GSL - i've had that before, and it was clearly visible as differently coloured areas on the rotor. Is it always visible?

My money would still be on rotors. Could have been glazed, but I would still say they are warped...

But also check your tyre pressures. Happened to me on the weekend, felt like something was very very wrong, like the wheels were about to fall off, steering wheel shaking violently, car wasn't handling properly... Checked the tyre pressures the next day, and they had dropped quite low. Pumped em up to 38psi and that fixed all the problems. I doubt you are experiencing the same thing because my problems weren't while I was braking, more while I was cornering. But worth a go anyway.

Will have to check that out, better safe than sorry :)

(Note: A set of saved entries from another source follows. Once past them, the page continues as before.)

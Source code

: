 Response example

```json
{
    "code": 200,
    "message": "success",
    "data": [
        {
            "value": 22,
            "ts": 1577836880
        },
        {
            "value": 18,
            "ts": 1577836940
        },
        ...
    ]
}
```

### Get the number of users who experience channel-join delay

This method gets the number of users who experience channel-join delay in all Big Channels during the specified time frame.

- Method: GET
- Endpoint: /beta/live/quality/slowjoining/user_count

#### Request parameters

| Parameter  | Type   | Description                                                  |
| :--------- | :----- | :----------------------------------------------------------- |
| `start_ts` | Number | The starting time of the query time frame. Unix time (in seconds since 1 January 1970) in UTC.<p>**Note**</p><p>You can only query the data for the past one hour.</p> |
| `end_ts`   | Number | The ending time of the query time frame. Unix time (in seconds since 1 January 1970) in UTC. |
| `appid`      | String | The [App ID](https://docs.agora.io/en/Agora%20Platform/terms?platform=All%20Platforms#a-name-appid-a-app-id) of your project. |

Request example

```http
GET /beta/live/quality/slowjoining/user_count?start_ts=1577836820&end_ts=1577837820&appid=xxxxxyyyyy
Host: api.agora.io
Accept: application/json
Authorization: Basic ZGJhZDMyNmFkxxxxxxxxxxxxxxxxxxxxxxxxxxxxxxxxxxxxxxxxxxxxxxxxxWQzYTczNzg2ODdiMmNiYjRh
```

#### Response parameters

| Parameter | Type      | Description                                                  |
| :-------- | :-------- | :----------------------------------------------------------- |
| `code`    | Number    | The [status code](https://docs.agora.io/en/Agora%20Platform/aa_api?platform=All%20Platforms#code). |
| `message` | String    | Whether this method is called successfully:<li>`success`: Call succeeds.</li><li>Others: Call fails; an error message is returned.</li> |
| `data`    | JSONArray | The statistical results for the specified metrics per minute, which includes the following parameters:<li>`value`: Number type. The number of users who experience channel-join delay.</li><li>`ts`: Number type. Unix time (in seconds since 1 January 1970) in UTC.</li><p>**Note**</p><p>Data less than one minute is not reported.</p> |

That's actually the cause of 99.9% of shudder. It's called DTV (disc thickness variation) and is caused by cheap pads, and/or excessive float in wheel bearings... which leads to the pad material being laid down unevenly.

It's VERY VERY rare that rotors actually warp. It simply doesn't happen, even on race cars. Even rally car that get them glowing hot then go through water spashes don't 'warp' rotors. It doesn't happen. It will be DTV. Machining them will fix the problem, but it often doesn't curing the underlying problem.

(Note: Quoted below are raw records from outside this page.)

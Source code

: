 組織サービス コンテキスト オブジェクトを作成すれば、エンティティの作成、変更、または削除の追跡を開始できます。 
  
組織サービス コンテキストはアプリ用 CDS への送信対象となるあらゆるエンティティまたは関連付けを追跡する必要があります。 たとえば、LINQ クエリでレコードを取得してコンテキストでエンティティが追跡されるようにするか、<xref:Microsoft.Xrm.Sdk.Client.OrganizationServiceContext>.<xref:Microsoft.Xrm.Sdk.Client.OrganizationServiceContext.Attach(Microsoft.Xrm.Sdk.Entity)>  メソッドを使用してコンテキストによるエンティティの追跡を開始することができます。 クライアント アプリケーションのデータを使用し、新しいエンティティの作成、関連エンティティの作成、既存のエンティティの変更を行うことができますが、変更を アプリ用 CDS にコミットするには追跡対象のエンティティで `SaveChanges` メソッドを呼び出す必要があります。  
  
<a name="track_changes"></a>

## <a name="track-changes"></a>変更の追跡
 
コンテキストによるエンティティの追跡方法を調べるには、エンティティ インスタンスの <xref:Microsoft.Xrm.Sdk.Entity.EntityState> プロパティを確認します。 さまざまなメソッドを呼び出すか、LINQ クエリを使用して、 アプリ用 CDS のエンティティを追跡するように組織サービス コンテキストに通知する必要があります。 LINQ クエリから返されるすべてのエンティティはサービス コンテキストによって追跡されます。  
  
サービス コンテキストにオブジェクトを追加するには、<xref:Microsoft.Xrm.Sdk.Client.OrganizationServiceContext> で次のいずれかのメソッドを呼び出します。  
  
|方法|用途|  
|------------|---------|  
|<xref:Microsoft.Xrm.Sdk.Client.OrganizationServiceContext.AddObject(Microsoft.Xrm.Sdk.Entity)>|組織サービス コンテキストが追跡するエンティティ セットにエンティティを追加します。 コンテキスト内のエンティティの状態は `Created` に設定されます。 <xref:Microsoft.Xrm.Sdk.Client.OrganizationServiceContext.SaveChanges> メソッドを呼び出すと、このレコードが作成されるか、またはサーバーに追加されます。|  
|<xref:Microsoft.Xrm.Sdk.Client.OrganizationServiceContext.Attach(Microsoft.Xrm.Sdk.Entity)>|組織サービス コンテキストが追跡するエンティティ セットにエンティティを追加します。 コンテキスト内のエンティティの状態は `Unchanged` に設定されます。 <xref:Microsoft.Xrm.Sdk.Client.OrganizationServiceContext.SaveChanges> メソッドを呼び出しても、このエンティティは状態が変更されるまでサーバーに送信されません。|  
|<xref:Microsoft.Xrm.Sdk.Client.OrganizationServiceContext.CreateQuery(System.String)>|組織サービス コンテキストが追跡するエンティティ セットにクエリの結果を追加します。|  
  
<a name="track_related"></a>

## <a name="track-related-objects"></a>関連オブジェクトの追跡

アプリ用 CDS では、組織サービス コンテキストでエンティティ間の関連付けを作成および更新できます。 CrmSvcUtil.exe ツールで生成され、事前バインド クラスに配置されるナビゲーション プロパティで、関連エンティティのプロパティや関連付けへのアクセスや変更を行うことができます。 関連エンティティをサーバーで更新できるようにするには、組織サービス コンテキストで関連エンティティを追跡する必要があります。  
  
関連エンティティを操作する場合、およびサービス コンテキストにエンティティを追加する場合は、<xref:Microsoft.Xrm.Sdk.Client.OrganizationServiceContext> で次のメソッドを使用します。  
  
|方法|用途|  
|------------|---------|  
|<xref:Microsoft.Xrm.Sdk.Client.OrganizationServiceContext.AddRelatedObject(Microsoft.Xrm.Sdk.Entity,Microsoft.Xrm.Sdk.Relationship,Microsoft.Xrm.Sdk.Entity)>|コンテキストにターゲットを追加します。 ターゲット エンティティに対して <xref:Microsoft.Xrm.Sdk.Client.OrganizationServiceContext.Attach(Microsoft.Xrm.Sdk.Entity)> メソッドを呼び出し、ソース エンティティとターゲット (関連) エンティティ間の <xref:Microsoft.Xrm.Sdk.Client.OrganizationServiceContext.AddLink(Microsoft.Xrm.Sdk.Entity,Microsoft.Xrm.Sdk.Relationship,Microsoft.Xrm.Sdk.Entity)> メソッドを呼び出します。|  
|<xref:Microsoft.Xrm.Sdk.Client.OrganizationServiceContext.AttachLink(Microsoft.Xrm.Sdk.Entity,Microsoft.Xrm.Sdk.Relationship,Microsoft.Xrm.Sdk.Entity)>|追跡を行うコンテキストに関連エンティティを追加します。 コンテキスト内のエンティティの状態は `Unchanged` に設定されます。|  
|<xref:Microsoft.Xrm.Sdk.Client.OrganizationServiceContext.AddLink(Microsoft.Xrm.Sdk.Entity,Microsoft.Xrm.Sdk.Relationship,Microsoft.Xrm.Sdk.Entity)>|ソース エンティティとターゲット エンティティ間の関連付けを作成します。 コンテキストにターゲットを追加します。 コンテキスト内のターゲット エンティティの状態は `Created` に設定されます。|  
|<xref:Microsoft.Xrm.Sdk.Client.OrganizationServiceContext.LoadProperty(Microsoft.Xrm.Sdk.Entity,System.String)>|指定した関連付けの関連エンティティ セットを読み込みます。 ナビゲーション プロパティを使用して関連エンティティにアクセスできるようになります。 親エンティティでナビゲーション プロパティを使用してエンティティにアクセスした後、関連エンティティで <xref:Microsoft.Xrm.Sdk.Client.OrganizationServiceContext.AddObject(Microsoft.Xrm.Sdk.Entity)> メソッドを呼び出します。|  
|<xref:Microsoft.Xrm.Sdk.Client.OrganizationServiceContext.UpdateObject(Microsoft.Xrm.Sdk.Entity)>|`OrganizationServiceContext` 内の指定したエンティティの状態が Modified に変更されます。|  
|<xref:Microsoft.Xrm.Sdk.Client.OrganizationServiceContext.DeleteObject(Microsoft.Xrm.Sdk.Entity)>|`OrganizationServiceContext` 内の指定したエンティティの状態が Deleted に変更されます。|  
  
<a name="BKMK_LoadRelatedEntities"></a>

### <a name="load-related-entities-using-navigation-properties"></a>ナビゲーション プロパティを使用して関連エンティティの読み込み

Commodores are really bad for shudder, and it's always excessive float in the bearings, which starts the problem, then the pad material being laid down unevenly on the rotor because it's not rotating square finishes it....

Some light reading by car engineer legend Carrol Smith:

http://www.stoptech.com/tech_info/wp_warped_brakedisk.shtml

I warped my standard rotors by getting the rotors hot and then sitting on the brake when I'm stationary, like at a traffic light?